Briefly, TTI prevalence in the blood units collected by the mobile teams was higher than that of the blood units collected in the fixed centers. Although HBV prevalence was significantly different in both groups, insignificant differences were seen in the prevalence of HCV and HIV (Table 2). In contrast to our findings, Abhikhesh et al. reported a higher incidence of TTIs among donors at the fixed centers than among those at the mobile centers (
Abhishekh and Usha, 2013). Nearly 50% of the blood units at the mobile centers were obtained from first-time donors, whereas this figure was 29% at the fixed centers (Table 2). As the prevalence of TTIs is higher for first-time donors, the difference between the prevalence in the two groups is logical (
Mohammadali and Pourfathollah, 2014). The increased TTI prevalence in donations collected by mobile centers can be due to a lack of an appropriate strategy of recruitment of regular and lapsed donors.

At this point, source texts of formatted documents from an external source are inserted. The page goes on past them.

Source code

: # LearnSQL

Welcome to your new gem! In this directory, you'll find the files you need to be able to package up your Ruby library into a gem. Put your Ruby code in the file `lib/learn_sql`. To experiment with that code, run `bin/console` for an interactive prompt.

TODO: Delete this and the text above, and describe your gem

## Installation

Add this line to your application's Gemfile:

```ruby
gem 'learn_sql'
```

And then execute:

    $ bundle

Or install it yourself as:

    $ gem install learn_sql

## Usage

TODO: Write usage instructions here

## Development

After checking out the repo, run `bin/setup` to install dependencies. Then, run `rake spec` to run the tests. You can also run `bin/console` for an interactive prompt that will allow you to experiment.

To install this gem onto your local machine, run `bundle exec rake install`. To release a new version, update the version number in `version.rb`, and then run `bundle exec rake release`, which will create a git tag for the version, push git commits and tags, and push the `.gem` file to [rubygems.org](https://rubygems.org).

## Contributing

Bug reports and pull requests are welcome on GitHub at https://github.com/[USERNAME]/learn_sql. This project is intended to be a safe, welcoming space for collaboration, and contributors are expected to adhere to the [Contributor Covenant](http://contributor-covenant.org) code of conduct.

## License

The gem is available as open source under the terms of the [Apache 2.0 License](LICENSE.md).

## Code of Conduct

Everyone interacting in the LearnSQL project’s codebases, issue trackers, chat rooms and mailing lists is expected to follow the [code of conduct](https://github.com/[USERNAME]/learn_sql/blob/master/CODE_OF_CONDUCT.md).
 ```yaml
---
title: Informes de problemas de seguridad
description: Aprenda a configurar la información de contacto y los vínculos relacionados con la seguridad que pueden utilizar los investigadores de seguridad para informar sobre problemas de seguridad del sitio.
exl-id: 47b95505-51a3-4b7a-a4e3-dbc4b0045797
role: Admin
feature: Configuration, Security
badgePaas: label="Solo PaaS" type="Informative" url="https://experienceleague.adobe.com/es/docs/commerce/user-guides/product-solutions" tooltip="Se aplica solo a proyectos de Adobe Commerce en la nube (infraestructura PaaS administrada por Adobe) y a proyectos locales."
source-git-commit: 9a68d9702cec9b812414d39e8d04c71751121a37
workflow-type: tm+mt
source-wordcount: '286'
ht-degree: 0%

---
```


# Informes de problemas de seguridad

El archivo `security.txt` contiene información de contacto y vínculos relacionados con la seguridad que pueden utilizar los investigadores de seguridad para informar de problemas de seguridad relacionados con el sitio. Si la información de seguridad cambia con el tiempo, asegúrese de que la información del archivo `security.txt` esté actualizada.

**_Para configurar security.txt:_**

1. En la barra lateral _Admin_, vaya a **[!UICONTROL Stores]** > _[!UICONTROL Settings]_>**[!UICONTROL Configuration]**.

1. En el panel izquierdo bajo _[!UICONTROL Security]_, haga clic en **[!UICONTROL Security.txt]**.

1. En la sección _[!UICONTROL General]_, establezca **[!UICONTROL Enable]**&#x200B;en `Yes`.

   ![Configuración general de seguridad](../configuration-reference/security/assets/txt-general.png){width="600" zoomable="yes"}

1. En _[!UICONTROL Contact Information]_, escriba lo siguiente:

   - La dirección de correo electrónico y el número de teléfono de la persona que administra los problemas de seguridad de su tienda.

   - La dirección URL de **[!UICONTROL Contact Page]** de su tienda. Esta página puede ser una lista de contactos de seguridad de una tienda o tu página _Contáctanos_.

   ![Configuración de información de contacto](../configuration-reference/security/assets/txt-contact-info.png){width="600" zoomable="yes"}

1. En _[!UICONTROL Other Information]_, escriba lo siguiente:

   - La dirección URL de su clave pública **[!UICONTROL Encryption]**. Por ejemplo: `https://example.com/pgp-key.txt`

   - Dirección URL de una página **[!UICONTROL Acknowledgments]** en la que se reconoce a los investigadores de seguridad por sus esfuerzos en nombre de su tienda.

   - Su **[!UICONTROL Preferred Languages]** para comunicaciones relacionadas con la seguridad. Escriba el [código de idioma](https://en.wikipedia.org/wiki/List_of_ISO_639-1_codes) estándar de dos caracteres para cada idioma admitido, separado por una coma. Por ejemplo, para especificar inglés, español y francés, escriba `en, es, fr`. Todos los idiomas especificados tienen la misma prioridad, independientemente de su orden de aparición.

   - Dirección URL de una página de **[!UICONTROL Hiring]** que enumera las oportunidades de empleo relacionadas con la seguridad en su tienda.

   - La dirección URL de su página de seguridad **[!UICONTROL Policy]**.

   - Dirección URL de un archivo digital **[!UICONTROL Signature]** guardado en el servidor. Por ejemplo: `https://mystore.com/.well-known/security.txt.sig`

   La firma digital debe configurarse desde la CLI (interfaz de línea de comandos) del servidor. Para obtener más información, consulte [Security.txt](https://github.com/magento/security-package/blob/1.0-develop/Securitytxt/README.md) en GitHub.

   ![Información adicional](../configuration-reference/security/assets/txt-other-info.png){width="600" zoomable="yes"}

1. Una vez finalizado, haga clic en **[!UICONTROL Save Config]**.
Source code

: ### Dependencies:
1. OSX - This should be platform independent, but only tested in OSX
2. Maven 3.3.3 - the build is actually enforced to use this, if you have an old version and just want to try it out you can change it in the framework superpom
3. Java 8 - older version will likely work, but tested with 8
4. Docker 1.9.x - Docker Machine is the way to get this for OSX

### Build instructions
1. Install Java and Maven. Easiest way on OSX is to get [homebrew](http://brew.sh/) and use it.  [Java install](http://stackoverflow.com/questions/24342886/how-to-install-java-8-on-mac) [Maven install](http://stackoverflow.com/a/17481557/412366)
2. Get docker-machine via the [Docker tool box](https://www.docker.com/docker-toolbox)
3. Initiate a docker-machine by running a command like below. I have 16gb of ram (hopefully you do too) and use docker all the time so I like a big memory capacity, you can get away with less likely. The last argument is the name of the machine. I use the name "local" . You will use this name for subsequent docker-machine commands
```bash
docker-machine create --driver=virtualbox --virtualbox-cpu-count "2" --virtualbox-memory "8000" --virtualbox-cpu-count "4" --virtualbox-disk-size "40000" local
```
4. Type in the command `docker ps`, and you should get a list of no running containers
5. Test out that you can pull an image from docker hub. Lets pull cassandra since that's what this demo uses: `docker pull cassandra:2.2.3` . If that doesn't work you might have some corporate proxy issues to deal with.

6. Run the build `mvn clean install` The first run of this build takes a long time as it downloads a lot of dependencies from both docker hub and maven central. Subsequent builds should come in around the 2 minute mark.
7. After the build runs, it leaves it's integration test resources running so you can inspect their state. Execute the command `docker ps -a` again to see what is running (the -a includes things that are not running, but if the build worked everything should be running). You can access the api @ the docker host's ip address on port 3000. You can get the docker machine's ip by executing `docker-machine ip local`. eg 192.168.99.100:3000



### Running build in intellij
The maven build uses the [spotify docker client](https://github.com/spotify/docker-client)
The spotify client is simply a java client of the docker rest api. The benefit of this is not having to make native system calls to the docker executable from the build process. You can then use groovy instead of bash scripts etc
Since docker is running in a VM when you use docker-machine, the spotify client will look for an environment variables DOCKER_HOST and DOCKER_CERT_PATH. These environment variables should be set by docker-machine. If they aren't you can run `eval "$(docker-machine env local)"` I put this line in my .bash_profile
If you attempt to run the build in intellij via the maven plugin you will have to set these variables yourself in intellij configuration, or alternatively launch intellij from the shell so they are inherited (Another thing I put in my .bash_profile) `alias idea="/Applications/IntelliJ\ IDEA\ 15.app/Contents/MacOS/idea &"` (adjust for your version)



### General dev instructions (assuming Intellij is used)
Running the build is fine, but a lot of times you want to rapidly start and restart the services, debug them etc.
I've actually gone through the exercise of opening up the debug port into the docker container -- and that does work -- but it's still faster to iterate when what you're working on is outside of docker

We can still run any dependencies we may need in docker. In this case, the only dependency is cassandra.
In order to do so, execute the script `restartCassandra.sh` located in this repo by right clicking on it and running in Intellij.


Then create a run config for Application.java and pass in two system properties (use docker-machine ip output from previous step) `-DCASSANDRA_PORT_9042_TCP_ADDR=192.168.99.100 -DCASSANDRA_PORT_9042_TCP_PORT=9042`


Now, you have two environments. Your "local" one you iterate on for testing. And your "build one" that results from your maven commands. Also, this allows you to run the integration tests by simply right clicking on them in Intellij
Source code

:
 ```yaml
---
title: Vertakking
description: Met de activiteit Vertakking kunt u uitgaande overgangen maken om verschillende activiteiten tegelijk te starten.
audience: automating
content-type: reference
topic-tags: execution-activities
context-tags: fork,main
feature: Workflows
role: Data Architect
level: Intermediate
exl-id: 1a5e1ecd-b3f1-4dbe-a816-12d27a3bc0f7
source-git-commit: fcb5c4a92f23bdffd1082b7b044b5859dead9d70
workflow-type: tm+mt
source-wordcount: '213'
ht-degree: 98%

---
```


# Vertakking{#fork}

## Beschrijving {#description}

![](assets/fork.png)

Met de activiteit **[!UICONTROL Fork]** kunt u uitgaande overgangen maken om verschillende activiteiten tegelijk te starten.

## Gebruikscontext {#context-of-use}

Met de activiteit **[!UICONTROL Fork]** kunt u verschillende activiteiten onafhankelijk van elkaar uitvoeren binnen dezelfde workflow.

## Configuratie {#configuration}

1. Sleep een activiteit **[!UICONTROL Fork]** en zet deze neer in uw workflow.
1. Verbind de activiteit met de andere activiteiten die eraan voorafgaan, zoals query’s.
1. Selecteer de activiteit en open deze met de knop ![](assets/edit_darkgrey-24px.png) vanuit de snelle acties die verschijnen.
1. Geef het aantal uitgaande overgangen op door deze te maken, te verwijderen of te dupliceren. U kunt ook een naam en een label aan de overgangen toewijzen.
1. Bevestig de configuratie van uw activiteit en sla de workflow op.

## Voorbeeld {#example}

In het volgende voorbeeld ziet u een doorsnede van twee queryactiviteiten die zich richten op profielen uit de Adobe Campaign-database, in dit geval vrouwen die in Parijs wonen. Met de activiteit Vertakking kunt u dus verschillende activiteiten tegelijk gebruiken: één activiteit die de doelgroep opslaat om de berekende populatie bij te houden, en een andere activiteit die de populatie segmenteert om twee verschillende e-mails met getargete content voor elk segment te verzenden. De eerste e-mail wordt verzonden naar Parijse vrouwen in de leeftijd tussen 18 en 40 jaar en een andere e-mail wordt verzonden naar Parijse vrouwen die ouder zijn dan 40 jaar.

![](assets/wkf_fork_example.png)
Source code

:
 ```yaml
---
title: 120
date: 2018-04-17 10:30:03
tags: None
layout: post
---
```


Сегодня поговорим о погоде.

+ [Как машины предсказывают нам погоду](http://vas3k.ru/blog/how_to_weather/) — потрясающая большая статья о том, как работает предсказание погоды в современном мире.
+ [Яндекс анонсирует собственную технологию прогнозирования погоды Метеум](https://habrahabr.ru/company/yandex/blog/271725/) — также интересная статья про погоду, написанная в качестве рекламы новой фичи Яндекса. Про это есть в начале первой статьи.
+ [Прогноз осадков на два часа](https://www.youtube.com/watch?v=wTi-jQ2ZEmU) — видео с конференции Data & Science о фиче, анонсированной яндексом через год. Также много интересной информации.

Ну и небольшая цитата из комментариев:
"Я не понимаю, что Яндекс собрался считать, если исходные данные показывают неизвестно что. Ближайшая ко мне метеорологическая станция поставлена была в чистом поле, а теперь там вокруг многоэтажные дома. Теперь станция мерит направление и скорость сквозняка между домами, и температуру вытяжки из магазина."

Conclusions and recommendations
Although Khuzestan province has a high potential for the recruitment of more donors through mobile teams, the number of blood units collected by the mobile teams was lower than the national average. However, the findings of this study showed that the number of blood donations in Khuzestan province is comparable with the number of blood donations in the rest of the country. In addition, TTI prevalence in the blood units collected through drives at the mobile centers was higher than that of blood collected at the fixed centers. This may be due to inadequate programs pertaining to the use of mobile centers and insufficient privacy between donors and physicians during donor interviews in some situations. The vast survey on blood donation in Khuzestan province and the comparison of the TTI prevalence in mobile and fixed collection centers were the main advantages of this study. On the other hand, the demographic information of the donors was not evaluated and the circumstances of blood donation in different areas of the province were not examined; these are acknowledged limitations of the study.
Throughout the country, donor recruitment and the safety of blood resources can be improved through the implementation of the following recommendations:
• Increasing the number of mobile teams and their establishment in rural areas, religious places and educational centers
• Implementing educational programs on blood donation, blood safety and TTI transmission pathways in order to increase awareness in the general population
• Conducting regional studies to assess blood donation and the prevalence of TTIs across the country in order to implement strategic programs and provide adequate supplies of safe blood.